The Svalbox DMDb was implemented as a PostgreSQL database with PostGIS extension, both of which are well-established open-source systems (Fig. 3). Model metadata are grouped by model type (e.g., DOM, digital sample/drill-core models) and stored within type-specific tables. Each table row is given a unique identifier and holds the metadata, including digital object identifier (DOI), for a single DOM data package that is uploaded and registered with an external data repository (e.g., Zenodo [European Organization for Nuclear Research and OpenAIRE, 2013], Norwegian National Infrastructure for Research Data [NIRD]). Accepted key-value pairs have developed over time to accommodate more complex settings, with several parameters (“columns”) currently featuring parameter dictionaries in the JSON format to circumvent ArcGIS Server limitations, specifically key lengths. In the future, existing columns will likely be converted to the JSON format to facilitate the capture of additional metadata, such as the inclusion of processing-specific software parameters (e.g., name and build number/version of external software and processes, data set version control). DOM footprints or outlines are automatically calculated from the model data with the Point Data Abstraction Library (PDAL; PDAL Contributors, 2020), though this can also be done manually in geographic information system (GIS) applications by tracing raster (e.g., DEM, orthomosaic) outlines. An ArcGIS Server REST application programming interface (API) facilitates access to the underlying geospatial database. A calendar-versioned database release is also hosted on Zenodo (Betlem et al., 2023b), which itself features a well-documented API for direct access to the archived data packages.

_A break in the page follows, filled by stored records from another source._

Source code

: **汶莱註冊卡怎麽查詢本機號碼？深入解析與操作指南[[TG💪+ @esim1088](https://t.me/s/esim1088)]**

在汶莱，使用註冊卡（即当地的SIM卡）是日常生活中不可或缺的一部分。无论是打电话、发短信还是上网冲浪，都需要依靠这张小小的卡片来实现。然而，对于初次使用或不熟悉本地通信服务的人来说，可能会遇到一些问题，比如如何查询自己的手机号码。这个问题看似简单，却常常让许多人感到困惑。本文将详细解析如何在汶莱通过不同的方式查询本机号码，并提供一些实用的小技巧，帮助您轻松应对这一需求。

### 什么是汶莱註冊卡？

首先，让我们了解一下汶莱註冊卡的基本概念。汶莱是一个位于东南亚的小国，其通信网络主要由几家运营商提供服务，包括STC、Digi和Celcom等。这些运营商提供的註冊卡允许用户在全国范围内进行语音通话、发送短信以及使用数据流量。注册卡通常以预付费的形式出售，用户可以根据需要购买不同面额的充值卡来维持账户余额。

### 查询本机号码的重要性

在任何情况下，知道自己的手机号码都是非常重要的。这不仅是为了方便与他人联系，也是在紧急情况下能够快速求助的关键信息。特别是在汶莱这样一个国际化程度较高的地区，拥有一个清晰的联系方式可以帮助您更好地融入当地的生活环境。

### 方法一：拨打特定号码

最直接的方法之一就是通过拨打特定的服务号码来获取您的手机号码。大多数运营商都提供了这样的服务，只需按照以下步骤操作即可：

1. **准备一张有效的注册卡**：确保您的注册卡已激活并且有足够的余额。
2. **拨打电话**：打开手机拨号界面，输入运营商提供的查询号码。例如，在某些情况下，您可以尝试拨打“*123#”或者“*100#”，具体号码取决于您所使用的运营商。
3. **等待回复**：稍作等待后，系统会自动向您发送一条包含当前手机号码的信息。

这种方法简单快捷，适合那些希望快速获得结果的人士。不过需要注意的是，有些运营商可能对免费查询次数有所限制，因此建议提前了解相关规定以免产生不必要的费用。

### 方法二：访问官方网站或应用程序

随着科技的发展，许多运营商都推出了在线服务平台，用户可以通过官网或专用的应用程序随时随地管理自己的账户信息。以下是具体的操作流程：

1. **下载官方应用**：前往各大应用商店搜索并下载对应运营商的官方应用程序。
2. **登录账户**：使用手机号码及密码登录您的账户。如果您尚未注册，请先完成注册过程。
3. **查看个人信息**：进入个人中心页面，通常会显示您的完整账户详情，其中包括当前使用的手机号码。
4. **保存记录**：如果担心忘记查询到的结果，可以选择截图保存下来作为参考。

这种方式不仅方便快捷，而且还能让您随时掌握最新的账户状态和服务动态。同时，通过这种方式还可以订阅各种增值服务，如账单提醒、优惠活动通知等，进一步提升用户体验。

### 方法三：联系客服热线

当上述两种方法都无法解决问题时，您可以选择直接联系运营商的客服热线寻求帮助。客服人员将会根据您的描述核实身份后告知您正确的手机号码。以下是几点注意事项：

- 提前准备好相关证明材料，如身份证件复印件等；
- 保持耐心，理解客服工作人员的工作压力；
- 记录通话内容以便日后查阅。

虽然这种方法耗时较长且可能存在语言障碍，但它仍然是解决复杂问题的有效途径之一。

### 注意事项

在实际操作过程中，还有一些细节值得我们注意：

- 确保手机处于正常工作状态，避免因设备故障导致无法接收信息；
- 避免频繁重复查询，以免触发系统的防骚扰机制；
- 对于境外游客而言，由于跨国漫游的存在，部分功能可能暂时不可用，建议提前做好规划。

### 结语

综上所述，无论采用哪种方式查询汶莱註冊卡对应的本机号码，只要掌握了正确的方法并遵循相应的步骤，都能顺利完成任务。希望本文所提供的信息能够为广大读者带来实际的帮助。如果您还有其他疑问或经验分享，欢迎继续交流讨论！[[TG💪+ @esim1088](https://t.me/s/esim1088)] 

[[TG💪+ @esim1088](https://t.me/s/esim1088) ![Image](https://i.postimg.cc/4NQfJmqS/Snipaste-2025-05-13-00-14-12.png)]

All DOM data packages are checked for accurate georeference and registration information and model resolution errors following the guidelines by Buckley et al. (2022) and Howell et al. (2021). Metadata that detail acquisition and processing parameters of the source data and output are required for all models (Table S11). All geoscientific metadata are integrated with the Svalbox DMDb and accessible through the ArcGIS Server REST API and calendar-versioned database release. Geoscientific metadata include observations, interpretations, and references to further work provided by the principal data contributor. An initial assessment of data and metadata ensures that a submission meets a minimum technical standard. It does not reflect a scientific review in the traditional sense. Accuracy of geoscientific metadata therefore remains the responsibility of the principal data contributor.

Svalbox DMDb Availability

The calendar-versioned database release (Betlem et al., 2023b) details digital outcrop packages and related metadata that are available in a variety of formats (i.e., GeoPackage, GeoJSON, and comma-separated values). The version-controlled database follows an annual release schedule and includes a reference to the data package along with acquisition, processing, and publishing metadata. Daily instances are available through the Svalbox ArcGIS REST API, enabling geospatial integration with the latest data sets. An overview of available metadata key-value pairs is available in the Supplemental Material (Table S1).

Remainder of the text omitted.